Quote Originally Posted by Kraco
I think this won't be a series I'll keep following. A couple of things started to bother me, and I couldn't overcome them, making me struggle through the episode. Destroying tanks with a boomerang... Such things surely happen in anime, but it pisses me off if I'm not expecting such a thing, and I wasn't from this series, which looked like a series with an ecological and scientific message based on the description (not the one in RyougaZell's post). Add to that little girls fooling country leaders, the Atlas organization that treats its employees so badly it shouldn't have any in the first place (who the hell would want to work for this bunch of demons unless your annual salary equals to a lottery win, which I very much doubt?).
I think this series has a lot of potential and I think you should give it another chance.

Gonzo was being pretty secretive about this series. Given all the weird shit that happened in Last Exile or Eureka 7 (what I got out of that single image they kept showing until they released a promo) nothing in this episode really went so far afield that it would bug me. Perhaps you were expecting something more slice of life from the description they had been providing? When I read about the environmental angle, I immediately thought back to Real Drive, so this was pretty much exactly what I ended up expecting.

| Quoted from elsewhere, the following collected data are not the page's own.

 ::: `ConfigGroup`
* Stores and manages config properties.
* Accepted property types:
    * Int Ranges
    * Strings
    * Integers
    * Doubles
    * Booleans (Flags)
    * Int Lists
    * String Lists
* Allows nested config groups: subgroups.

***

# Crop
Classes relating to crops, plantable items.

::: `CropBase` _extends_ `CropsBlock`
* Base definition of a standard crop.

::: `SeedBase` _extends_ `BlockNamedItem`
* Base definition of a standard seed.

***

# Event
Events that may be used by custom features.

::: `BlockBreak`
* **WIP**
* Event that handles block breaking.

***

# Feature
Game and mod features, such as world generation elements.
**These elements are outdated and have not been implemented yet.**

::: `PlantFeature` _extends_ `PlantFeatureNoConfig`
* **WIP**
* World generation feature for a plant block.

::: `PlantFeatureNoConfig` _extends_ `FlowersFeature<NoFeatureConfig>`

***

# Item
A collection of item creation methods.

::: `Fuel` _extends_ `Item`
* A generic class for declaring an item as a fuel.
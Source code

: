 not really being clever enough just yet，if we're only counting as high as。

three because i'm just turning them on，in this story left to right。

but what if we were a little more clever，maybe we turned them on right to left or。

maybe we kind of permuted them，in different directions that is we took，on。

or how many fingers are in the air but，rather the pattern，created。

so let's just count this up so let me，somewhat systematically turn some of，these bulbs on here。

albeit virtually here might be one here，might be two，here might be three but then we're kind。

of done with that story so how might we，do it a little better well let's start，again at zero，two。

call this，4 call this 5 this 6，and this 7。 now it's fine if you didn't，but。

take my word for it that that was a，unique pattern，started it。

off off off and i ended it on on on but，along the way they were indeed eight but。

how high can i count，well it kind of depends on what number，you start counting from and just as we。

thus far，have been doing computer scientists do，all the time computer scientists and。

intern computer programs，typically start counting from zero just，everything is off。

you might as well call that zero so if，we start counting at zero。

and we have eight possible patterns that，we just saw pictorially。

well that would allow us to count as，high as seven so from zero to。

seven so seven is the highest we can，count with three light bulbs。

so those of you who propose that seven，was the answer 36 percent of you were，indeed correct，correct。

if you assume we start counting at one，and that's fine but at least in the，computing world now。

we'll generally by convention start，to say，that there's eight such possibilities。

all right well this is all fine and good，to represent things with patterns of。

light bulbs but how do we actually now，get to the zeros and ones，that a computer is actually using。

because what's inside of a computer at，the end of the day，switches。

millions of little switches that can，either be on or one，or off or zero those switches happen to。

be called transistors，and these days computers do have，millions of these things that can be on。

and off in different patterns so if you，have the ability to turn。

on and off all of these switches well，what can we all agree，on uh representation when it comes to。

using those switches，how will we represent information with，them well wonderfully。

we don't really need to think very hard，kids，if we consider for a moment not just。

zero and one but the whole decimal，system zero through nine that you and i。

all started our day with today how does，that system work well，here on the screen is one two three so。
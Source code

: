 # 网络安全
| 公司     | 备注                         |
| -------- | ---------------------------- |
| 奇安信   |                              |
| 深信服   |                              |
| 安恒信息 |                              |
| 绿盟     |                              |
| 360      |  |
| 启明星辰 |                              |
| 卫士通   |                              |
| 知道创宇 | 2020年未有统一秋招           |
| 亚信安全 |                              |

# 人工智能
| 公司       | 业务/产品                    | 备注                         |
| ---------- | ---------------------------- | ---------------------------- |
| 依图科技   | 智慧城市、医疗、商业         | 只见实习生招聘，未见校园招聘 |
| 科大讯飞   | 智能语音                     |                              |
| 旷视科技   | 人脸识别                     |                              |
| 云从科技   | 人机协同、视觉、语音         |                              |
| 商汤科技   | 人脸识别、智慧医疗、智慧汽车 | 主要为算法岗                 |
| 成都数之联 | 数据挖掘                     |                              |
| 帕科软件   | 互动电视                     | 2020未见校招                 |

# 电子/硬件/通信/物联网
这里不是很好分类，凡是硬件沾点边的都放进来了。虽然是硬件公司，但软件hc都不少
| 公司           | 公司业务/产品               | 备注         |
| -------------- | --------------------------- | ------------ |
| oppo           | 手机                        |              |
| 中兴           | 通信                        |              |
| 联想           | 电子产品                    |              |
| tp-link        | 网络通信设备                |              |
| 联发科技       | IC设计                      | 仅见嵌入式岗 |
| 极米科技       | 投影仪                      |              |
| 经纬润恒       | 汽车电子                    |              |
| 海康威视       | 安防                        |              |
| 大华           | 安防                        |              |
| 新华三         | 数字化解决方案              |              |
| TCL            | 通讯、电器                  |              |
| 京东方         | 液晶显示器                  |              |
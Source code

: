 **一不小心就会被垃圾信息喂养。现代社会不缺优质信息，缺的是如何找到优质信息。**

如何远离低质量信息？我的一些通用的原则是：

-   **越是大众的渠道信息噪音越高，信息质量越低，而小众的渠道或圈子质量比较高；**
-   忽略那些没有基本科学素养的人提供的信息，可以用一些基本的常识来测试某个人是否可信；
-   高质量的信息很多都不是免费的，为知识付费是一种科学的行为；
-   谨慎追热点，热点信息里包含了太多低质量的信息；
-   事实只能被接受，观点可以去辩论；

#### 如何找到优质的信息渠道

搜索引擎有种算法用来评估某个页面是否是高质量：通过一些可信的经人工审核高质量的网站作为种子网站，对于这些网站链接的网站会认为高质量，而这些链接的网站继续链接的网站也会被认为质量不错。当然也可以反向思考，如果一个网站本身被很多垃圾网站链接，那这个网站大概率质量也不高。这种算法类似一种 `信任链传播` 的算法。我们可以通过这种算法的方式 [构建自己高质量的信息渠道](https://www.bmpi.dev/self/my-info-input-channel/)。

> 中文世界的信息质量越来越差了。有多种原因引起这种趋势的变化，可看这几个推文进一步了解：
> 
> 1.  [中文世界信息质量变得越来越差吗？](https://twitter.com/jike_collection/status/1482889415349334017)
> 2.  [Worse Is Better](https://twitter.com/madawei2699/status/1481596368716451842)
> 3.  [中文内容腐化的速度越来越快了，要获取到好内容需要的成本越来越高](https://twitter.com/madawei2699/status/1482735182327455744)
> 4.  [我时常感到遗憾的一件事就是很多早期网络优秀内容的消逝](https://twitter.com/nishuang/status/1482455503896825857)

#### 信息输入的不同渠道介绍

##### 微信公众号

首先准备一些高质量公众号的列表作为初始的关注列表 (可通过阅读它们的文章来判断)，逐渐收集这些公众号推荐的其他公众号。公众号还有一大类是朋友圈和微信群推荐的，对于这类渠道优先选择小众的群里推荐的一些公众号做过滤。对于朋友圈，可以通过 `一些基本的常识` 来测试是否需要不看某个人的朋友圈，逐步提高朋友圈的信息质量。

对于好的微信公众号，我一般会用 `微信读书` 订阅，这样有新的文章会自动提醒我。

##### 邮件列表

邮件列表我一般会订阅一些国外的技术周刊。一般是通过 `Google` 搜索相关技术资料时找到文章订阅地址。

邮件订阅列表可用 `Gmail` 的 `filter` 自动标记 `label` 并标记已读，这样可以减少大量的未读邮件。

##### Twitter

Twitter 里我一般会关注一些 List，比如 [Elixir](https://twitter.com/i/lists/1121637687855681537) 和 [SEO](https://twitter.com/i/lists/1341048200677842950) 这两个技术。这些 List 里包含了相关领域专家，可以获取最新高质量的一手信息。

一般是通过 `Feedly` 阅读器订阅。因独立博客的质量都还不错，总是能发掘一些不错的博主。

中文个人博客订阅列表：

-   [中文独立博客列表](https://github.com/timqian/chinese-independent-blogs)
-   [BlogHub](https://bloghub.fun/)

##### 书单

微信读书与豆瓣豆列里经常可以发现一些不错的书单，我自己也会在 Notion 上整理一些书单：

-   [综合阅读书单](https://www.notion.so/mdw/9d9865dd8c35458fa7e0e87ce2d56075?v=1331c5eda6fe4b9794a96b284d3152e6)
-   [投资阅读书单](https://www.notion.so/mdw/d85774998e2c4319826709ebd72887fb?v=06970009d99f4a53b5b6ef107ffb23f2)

As for the actually mechanics behind it, there was a hint in the episode. When Kuniko's grandma was lecturing her, they showed a glimpse of the content in the books. It was almost entirely about fabrication processes and other material properties. I imagine this is the major secret to the action in that scene. Momoko also lectured Kuniko about her technique as well (which I was glad to see Kuni make a remark when she hurt herself as a result), so that may go further into it. It largely seems that the tank slicing is entirely due to the very secretive nature of the Metal-age society that she belongs to.

The rest is just exaggeration pretty commonplace in cyberpunk series. The environmentalist message was a little bit heavy handed though for just the first episode. We did not see this in Real Drive until the very end. Cap and Trade already exists for acid rain, and a lot of the same sorts of things happened. Companies would pollute like hell and buy it off, other companies that didn't at all would screw those polluters over by demanding bidding wars for their credits in Sulfur Dioxide emissions. With all the big stink about carbon dioxide today, and how much more common it is in industry emissions, it's entirely plausible that such an absurd market would be created. I have no problem with environmentalism, but a Cap and Trade Market for Carbon would be a nightmare, and seeing it turn into this is not all that far fetched. It also screws over developing and third world countries who have neither the capital for 'greener' industry or the capital needed to bribe it away. They touched on both those issues with Kuniko's city and the girl manipulating the market and screwing that guy over.

As for little girls tricking world leaders, that just continues on the theme running in cyberpunk for years. Younger people are always more in tune with emergent tech than their elders, so I didn't really think it was that alarming that she is a leader in carbon trade. It wasn't that Karin was all that smart with the market, but she did program the best algorithm for analyzing it, which turns out to more or less just be the most powerful AI at the time. Kevin Mitnick was prominent hacker at his age, so it was just another thing exaggerated from reality.

Lastly, it is a common view that people will often rather suffer attacks on their personal liberties for protection, comfort, and the illusion of safety. Just look at Great Britain or the US. Happens all the time, every single day. If the option is to live in a sinking city like Kuniko and friends, or become a slave to that bitch, mistreated every day for the chance to live in ATLAS, there will be people who submit to it.

If it's not for you, that's unfortunate, but I think this series has a ton of potential to be an awesome cyberpunk series that isn't made by Production I.G.

They did kind of jump the gun by expositing all of those major messages in just the first episode, but I think they can flesh them out more thoroughly over time.